Economists at BBVA note that the expected increase will be the first in fourth months.
“Job creation has been driven by sustained growth in private services employment,” they wrote. “Meanwhile, government layoffs will continue at the federal and local level, though at a slower pace.”
The Unemployment Rate is set to remain at 9.6%.
Economists at IHS Global Insight even expect it to rise a tad closer to the 10% mark.
“The unemployment rate is expected to edge up slightly to 9.7% from 9.6%, since the economy is not generating enough jobs to keep pace with the underlying growth in the labor force,” they wrote.
12:30 ― The Pending Home Sales Index is expected to rise 3% in September, following a 4.3% gain in August and a 4.5% gain in July. The report follows last week’s existing home sales report from last week, which showed sales jump 10% in September to an annualized pace of 4.53 million. But, sales were still down nearly one-fifth compared to one year ago.
“Strength was relatively broad based,” noted Deutsche Bank economists, speaking of the August report. “As we have noted previously, decade low mortgage rates and near record highs in affordability should help stabilize sales in the near term, however it will take meaningful improvement in the labor market to drive housing going forward.”

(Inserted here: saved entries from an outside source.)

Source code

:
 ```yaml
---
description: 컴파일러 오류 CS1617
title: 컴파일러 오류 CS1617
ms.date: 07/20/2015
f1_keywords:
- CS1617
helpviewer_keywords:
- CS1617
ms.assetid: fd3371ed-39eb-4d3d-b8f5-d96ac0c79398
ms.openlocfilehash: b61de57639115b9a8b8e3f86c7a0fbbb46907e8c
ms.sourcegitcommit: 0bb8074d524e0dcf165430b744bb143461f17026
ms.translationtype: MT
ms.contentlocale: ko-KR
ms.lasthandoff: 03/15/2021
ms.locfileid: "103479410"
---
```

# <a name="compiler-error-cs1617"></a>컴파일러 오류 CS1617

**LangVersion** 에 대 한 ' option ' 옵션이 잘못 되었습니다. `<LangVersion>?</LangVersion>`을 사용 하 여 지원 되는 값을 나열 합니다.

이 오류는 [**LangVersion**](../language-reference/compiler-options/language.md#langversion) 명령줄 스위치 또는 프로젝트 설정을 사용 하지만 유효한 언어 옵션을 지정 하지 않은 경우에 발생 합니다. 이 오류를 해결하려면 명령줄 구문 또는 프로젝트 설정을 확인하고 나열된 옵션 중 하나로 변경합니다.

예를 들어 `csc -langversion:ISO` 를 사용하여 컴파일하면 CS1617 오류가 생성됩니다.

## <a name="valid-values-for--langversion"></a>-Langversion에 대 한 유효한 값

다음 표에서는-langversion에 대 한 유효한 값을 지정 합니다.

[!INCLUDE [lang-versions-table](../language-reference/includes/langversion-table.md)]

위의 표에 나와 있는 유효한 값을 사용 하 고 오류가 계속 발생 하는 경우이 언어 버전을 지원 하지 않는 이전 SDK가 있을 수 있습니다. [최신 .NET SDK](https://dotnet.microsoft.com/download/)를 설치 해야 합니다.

3:00 ― Consumer Credit is anticipated to fall for the 8th consecutive month in September, this time by $3.05 billion versus the $3.34 billion cutback a month before. What this means is up for debate. On the positive side, less outstanding credit suggests consumers are deleveraging ― that is, paying off debt and spending less recklessly with money they don’t have. On the negative side, less credit means less growth in the economy, and may also indicate that banks are reluctant to give out loans.
Since January, consumer debt has shrunk $37 billion, according to economists at IHS Global Insight. They noted last month that the rate of decline of household debt has been slowing since the beginning of 2010, “indicating a slow recovery on the consumer side that goes in hand with very gradual improvements in employment and housing conditions.”
Other Events...
* 09:30 FRB Kansas City's Hoenig (voter) at National Association of Realtors forum
* 09:45 FRB Cleveland's Pianalto (voter) at "A Return to Jekyll Island"
* 2:00 Fed Chair Bernanke at Jacksonville University
* 3:00 FRB St. Louis's Bullard (voter) at "A Return to Jekyll Island"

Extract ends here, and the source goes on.